[Collected data]
════════════════
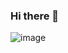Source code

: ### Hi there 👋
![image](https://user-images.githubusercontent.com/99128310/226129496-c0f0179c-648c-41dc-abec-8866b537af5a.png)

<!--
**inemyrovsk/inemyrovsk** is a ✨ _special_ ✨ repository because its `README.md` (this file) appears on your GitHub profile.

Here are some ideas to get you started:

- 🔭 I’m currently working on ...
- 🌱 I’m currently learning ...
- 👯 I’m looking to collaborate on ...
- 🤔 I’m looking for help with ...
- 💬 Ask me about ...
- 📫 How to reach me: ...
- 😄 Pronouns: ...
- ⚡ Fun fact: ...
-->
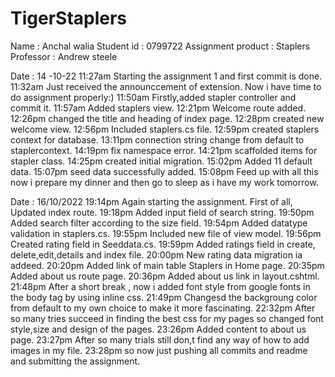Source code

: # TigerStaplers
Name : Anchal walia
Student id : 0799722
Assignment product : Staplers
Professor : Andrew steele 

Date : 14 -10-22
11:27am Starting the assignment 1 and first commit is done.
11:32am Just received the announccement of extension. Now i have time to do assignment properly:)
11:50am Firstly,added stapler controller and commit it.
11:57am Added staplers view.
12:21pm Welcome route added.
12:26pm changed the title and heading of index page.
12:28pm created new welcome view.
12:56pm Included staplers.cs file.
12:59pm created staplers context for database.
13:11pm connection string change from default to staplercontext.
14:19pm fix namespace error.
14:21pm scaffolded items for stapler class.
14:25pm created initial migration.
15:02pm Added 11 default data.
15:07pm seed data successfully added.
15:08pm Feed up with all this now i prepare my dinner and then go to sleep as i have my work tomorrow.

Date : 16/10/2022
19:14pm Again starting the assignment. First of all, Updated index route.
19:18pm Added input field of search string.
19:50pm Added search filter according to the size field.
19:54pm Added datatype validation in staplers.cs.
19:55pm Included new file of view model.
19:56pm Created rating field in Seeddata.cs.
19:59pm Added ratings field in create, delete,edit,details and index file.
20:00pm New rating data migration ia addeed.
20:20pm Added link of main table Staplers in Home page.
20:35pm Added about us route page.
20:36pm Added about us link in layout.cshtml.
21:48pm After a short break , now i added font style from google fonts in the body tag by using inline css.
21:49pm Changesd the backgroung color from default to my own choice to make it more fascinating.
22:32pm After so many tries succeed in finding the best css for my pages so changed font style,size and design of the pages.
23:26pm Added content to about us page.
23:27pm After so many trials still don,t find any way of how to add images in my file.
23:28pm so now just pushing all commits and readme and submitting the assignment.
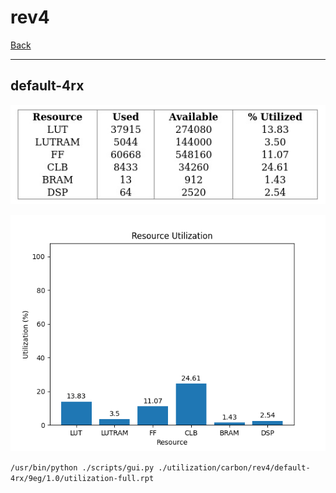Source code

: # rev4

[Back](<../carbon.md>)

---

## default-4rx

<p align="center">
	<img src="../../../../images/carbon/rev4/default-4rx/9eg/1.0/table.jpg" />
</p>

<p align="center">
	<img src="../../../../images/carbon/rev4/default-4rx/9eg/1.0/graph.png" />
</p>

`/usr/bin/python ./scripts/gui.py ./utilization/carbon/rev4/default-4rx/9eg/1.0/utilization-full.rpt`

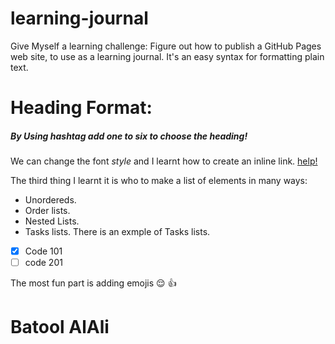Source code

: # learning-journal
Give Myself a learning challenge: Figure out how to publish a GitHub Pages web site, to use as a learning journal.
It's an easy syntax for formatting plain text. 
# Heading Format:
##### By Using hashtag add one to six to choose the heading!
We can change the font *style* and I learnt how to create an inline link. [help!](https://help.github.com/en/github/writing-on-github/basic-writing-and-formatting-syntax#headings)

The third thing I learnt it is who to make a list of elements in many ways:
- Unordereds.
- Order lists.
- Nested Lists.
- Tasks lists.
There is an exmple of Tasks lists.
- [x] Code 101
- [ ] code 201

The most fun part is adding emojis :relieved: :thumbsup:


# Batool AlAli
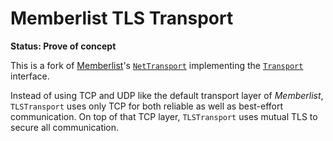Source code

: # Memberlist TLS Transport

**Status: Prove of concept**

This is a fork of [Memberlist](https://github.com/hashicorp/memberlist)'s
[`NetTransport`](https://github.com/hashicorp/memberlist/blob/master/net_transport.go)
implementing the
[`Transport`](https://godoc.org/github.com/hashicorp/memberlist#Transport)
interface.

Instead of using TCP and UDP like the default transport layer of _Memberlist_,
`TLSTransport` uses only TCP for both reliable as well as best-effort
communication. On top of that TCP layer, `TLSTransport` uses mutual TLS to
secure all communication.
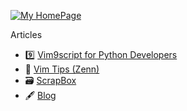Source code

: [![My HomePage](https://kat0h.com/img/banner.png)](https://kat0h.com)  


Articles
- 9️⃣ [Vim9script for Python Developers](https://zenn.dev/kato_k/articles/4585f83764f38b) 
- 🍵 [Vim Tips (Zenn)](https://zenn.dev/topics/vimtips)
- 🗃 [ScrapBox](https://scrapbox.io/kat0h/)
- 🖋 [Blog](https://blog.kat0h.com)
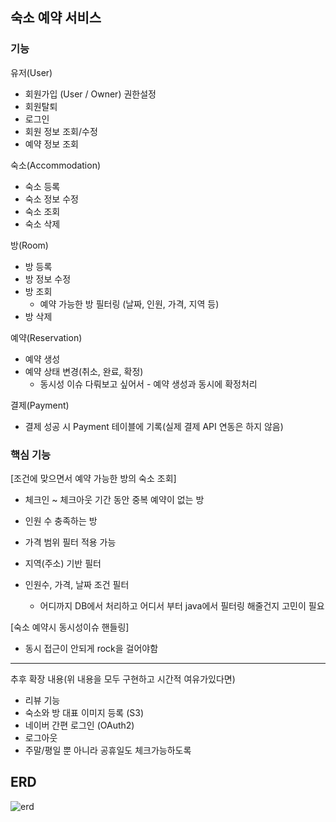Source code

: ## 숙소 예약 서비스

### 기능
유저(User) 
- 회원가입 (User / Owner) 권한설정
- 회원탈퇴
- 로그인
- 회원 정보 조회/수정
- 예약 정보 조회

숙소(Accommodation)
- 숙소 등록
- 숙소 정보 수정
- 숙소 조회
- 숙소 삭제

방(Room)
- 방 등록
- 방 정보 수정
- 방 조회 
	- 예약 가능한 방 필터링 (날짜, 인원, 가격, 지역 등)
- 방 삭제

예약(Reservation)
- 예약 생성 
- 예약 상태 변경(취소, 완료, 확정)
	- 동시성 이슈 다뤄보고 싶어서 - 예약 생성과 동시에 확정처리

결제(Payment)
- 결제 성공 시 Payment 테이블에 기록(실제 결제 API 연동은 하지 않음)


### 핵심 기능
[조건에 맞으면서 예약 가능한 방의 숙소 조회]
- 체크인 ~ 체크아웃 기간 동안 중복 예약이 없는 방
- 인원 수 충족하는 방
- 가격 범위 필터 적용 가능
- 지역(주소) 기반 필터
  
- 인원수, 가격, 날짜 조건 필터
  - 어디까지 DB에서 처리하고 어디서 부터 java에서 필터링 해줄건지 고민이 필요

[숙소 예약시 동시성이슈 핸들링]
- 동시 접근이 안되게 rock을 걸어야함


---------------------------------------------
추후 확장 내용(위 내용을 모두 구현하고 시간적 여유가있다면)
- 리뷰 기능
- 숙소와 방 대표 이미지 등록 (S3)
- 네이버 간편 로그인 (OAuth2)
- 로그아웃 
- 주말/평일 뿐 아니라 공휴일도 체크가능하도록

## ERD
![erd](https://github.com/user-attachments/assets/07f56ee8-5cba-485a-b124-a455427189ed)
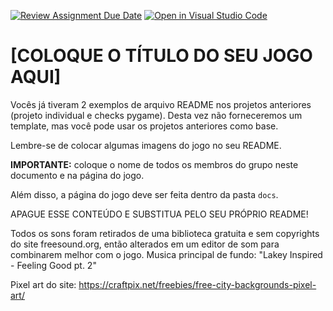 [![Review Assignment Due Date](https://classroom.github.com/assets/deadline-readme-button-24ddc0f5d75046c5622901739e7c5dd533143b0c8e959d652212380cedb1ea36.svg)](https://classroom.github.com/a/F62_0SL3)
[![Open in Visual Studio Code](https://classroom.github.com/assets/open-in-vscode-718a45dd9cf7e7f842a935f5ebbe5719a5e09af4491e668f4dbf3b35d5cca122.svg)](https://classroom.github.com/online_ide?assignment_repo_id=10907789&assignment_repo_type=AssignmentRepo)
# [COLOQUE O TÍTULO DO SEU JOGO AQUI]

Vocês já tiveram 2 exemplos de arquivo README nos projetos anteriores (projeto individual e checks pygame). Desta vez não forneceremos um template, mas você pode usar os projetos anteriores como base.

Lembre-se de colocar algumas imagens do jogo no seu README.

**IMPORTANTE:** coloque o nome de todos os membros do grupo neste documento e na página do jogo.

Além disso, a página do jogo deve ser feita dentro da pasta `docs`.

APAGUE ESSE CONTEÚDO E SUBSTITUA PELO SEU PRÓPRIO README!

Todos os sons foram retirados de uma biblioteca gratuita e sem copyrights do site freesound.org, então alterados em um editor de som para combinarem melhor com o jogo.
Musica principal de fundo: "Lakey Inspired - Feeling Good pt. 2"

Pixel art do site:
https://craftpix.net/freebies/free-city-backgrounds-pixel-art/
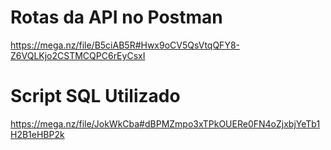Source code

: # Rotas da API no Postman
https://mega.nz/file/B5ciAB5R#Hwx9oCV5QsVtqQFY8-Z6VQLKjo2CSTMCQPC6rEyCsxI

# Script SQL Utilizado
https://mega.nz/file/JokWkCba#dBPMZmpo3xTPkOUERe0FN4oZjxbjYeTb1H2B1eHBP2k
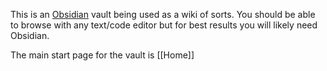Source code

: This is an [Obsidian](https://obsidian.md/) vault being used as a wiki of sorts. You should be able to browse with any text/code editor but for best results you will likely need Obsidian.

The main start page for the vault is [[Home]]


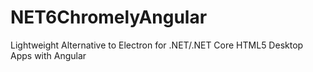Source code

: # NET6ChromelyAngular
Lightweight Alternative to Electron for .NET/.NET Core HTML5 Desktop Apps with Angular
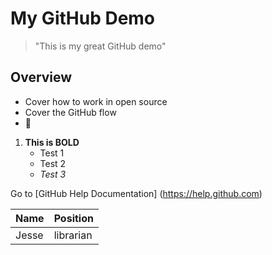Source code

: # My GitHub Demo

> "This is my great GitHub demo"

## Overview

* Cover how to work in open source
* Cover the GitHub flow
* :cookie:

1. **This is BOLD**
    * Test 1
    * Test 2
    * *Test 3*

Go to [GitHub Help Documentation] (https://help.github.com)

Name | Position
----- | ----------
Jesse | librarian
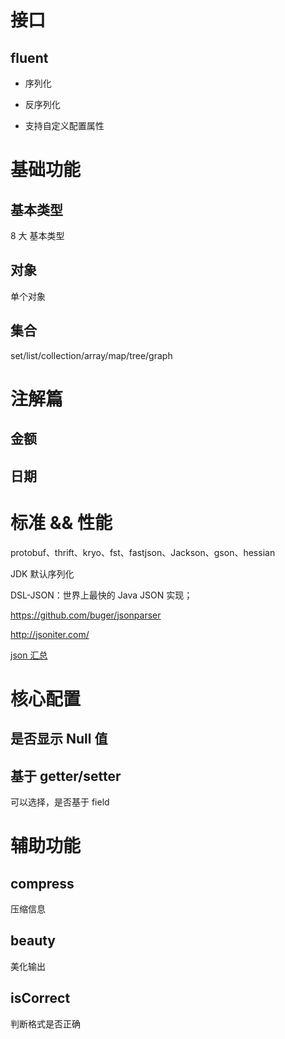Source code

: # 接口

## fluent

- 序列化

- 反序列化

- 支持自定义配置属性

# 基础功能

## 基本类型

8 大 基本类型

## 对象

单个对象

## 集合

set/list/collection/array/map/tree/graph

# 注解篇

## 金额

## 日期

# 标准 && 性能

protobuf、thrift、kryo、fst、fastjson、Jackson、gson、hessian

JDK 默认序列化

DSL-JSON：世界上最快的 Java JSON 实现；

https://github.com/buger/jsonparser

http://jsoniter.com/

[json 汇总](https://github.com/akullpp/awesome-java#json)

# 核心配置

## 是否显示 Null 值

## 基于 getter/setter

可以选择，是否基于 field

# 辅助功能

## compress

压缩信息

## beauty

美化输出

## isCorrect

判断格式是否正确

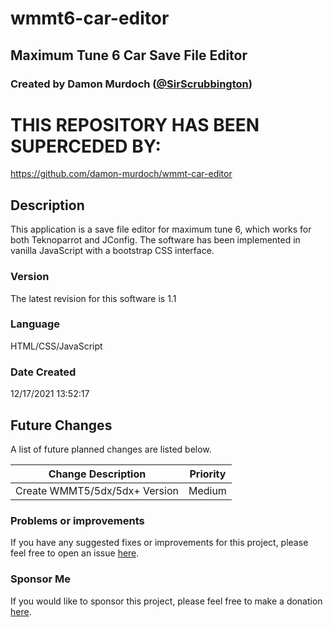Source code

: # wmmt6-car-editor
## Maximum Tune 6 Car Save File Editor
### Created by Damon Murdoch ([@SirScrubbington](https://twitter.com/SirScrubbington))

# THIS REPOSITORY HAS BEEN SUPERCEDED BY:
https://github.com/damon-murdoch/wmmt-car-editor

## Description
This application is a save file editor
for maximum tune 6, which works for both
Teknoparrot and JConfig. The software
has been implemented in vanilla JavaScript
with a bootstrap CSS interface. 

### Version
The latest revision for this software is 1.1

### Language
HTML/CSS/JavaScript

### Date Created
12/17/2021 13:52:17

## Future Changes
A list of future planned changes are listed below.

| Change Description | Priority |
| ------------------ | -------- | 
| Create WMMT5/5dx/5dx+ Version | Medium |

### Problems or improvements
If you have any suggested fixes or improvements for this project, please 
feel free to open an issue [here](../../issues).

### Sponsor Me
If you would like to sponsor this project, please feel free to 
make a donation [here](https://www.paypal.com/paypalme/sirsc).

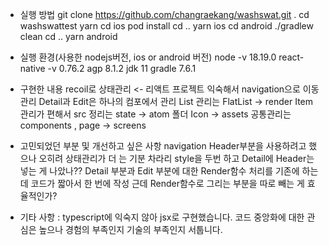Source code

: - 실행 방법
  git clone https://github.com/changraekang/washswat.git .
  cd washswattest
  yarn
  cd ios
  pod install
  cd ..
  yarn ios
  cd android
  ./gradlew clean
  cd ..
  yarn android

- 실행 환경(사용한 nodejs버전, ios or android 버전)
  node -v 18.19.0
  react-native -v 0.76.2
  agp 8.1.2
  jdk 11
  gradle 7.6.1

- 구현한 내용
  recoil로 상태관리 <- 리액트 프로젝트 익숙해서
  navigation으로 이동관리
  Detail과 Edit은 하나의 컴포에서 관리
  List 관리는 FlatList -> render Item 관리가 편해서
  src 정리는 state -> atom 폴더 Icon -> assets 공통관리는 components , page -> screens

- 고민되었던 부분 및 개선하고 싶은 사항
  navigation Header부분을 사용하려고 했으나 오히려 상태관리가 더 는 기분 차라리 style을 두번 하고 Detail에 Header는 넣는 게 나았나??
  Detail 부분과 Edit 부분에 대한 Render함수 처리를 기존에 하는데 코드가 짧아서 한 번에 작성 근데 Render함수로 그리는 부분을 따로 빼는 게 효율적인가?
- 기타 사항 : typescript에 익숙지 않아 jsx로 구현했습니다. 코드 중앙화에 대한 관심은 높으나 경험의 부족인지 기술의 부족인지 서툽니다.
════════════════
### Goal of the exercise
Please give again the entries word for word, starting at the first line and ending with the line that contains "21:48pm After a"; include both of those lines but none of the pictures.

### Response area
Source code

: ### Hi there 👋
![image](https://user-images.githubusercontent.com/99128310/226129496-c0f0179c-648c-41dc-abec-8866b537af5a.png)

<!--
**inemyrovsk/inemyrovsk** is a ✨ _special_ ✨ repository because its `README.md` (this file) appears on your GitHub profile.

Here are some ideas to get you started:

- 🔭 I’m currently working on ...
- 🌱 I’m currently learning ...
- 👯 I’m looking to collaborate on ...
- 🤔 I’m looking for help with ...
- 💬 Ask me about ...
- 📫 How to reach me: ...
- 😄 Pronouns: ...
- ⚡ Fun fact: ...
-->
Source code

: # TigerStaplers
Name : Anchal walia
Student id : 0799722
Assignment product : Staplers
Professor : Andrew steele 

Date : 14 -10-22
11:27am Starting the assignment 1 and first commit is done.
11:32am Just received the announccement of extension. Now i have time to do assignment properly:)
11:50am Firstly,added stapler controller and commit it.
11:57am Added staplers view.
12:21pm Welcome route added.
12:26pm changed the title and heading of index page.
12:28pm created new welcome view.
12:56pm Included staplers.cs file.
12:59pm created staplers context for database.
13:11pm connection string change from default to staplercontext.
14:19pm fix namespace error.
14:21pm scaffolded items for stapler class.
14:25pm created initial migration.
15:02pm Added 11 default data.
15:07pm seed data successfully added.
15:08pm Feed up with all this now i prepare my dinner and then go to sleep as i have my work tomorrow.

Date : 16/10/2022
19:14pm Again starting the assignment. First of all, Updated index route.
19:18pm Added input field of search string.
19:50pm Added search filter according to the size field.
19:54pm Added datatype validation in staplers.cs.
19:55pm Included new file of view model.
19:56pm Created rating field in Seeddata.cs.
19:59pm Added ratings field in create, delete,edit,details and index file.
20:00pm New rating data migration ia addeed.
20:20pm Added link of main table Staplers in Home page.
20:35pm Added about us route page.
20:36pm Added about us link in layout.cshtml.
21:48pm After a short break , now i added font style from google fonts in the body tag by using inline css.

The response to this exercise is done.